Set down the full listing exactly, character for character.
Top of INPUT DATA
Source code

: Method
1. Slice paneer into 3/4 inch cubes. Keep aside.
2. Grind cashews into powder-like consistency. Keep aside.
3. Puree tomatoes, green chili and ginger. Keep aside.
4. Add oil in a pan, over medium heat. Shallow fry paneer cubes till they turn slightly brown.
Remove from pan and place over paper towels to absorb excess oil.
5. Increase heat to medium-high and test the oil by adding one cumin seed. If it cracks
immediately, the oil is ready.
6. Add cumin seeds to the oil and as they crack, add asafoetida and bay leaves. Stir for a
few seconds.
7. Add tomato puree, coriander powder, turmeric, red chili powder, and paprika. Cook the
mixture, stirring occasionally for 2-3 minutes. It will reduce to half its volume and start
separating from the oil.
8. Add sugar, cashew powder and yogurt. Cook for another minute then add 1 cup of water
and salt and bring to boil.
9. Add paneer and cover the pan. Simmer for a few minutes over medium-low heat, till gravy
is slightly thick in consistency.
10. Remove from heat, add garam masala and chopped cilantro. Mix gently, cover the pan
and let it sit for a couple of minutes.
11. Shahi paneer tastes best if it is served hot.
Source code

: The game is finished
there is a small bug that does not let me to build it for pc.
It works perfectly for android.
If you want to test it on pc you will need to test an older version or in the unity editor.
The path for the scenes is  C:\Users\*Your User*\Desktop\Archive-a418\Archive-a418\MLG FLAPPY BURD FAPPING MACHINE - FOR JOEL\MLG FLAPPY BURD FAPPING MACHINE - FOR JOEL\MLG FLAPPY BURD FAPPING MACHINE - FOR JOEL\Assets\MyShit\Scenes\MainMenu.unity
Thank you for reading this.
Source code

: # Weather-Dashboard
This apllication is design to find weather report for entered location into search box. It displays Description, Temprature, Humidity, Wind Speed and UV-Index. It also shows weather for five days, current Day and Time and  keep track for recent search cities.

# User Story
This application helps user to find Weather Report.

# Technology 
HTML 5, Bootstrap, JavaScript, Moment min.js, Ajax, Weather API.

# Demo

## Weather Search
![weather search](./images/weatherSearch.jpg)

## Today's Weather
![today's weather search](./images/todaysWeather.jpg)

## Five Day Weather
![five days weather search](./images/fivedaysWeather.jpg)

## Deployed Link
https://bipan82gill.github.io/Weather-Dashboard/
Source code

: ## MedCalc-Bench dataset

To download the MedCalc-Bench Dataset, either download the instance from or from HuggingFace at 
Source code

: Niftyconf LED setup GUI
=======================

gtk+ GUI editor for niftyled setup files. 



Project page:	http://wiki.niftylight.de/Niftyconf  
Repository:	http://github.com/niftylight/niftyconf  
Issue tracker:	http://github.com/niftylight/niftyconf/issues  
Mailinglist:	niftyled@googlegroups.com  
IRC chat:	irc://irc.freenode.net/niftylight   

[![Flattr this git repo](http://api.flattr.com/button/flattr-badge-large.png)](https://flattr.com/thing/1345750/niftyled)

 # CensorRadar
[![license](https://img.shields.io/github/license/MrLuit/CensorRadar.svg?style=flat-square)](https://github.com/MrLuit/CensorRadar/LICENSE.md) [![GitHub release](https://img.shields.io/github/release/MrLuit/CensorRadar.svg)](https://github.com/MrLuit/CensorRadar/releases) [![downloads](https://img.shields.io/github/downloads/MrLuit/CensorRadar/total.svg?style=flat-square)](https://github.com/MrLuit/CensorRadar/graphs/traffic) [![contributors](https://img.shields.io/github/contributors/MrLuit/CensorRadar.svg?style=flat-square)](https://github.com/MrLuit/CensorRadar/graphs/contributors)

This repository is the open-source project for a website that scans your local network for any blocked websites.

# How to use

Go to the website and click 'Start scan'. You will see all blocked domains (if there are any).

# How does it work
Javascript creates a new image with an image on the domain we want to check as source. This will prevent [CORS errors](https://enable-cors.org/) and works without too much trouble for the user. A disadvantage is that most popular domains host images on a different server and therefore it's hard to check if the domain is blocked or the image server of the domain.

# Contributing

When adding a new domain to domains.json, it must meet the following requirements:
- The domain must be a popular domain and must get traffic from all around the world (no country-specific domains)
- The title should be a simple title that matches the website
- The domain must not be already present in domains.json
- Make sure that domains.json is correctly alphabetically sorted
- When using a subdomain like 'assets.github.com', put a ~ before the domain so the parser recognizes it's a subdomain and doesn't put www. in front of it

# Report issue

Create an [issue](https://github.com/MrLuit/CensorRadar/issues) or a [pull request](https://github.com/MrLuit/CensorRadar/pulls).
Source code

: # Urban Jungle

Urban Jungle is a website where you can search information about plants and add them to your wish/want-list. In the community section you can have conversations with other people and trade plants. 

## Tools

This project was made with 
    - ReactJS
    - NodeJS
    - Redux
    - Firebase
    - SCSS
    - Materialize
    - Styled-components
Bottom of INPUT DATA
_TASK ANSWER_
Source code

: Method
1. Slice paneer into 3/4 inch cubes. Keep aside.
2. Grind cashews into powder-like consistency. Keep aside.
3. Puree tomatoes, green chili and ginger. Keep aside.
4. Add oil in a pan, over medium heat. Shallow fry paneer cubes till they turn slightly brown.
Remove from pan and place over paper towels to absorb excess oil.
5. Increase heat to medium-high and test the oil by adding one cumin seed. If it cracks
immediately, the oil is ready.
6. Add cumin seeds to the oil and as they crack, add asafoetida and bay leaves. Stir for a
few seconds.
7. Add tomato puree, coriander powder, turmeric, red chili powder, and paprika. Cook the
mixture, stirring occasionally for 2-3 minutes. It will reduce to half its volume and start
separating from the oil.
8. Add sugar, cashew powder and yogurt. Cook for another minute then add 1 cup of water
and salt and bring to boil.
9. Add paneer and cover the pan. Simmer for a few minutes over medium-low heat, till gravy
is slightly thick in consistency.
10. Remove from heat, add garam masala and chopped cilantro. Mix gently, cover the pan
and let it sit for a couple of minutes.
11. Shahi paneer tastes best if it is served hot.
Source code

: The game is finished
there is a small bug that does not let me to build it for pc.
It works perfectly for android.
If you want to test it on pc you will need to test an older version or in the unity editor.
The path for the scenes is  C:\Users\*Your User*\Desktop\Archive-a418\Archive-a418\MLG FLAPPY BURD FAPPING MACHINE - FOR JOEL\MLG FLAPPY BURD FAPPING MACHINE - FOR JOEL\MLG FLAPPY BURD FAPPING MACHINE - FOR JOEL\Assets\MyShit\Scenes\MainMenu.unity
Thank you for reading this.
Source code

: # Weather-Dashboard
This apllication is design to find weather report for entered location into search box. It displays Description, Temprature, Humidity, Wind Speed and UV-Index. It also shows weather for five days, current Day and Time and  keep track for recent search cities.

# User Story
This application helps user to find Weather Report.

# Technology 
HTML 5, Bootstrap, JavaScript, Moment min.js, Ajax, Weather API.

# Demo

## Weather Search
![weather search](./images/weatherSearch.jpg)

## Today's Weather
![today's weather search](./images/todaysWeather.jpg)

## Five Day Weather
![five days weather search](./images/fivedaysWeather.jpg)

## Deployed Link
https://bipan82gill.github.io/Weather-Dashboard/
Source code

: ## MedCalc-Bench dataset

To download the MedCalc-Bench Dataset, either download the instance from or from HuggingFace at 
Source code

: Niftyconf LED setup GUI
=======================

gtk+ GUI editor for niftyled setup files. 



Project page:	http://wiki.niftylight.de/Niftyconf  
Repository:	http://github.com/niftylight/niftyconf  
Issue tracker:	http://github.com/niftylight/niftyconf/issues  
Mailinglist:	niftyled@googlegroups.com  
IRC chat:	irc://irc.freenode.net/niftylight   

[![Flattr this git repo](http://api.flattr.com/button/flattr-badge-large.png)](https://flattr.com/thing/1345750/niftyled)

 # CensorRadar
[![license](https://img.shields.io/github/license/MrLuit/CensorRadar.svg?style=flat-square)](https://github.com/MrLuit/CensorRadar/LICENSE.md) [![GitHub release](https://img.shields.io/github/release/MrLuit/CensorRadar.svg)](https://github.com/MrLuit/CensorRadar/releases) [![downloads](https://img.shields.io/github/downloads/MrLuit/CensorRadar/total.svg?style=flat-square)](https://github.com/MrLuit/CensorRadar/graphs/traffic) [![contributors](https://img.shields.io/github/contributors/MrLuit/CensorRadar.svg?style=flat-square)](https://github.com/MrLuit/CensorRadar/graphs/contributors)

This repository is the open-source project for a website that scans your local network for any blocked websites.

# How to use

Go to the website and click 'Start scan'. You will see all blocked domains (if there are any).

# How does it work
Javascript creates a new image with an image on the domain we want to check as source. This will prevent [CORS errors](https://enable-cors.org/) and works without too much trouble for the user. A disadvantage is that most popular domains host images on a different server and therefore it's hard to check if the domain is blocked or the image server of the domain.

# Contributing

When adding a new domain to domains.json, it must meet the following requirements:
- The domain must be a popular domain and must get traffic from all around the world (no country-specific domains)
- The title should be a simple title that matches the website
- The domain must not be already present in domains.json
- Make sure that domains.json is correctly alphabetically sorted
- When using a subdomain like 'assets.github.com', put a ~ before the domain so the parser recognizes it's a subdomain and doesn't put www. in front of it

# Report issue

Create an [issue](https://github.com/MrLuit/CensorRadar/issues) or a [pull request](https://github.com/MrLuit/CensorRadar/pulls).
Source code

: # Urban Jungle

Urban Jungle is a website where you can search information about plants and add them to your wish/want-list. In the community section you can have conversations with other people and trade plants. 

## Tools

This project was made with 
    - ReactJS
    - NodeJS
    - Redux
    - Firebase
    - SCSS
    - Materialize
    - Styled-components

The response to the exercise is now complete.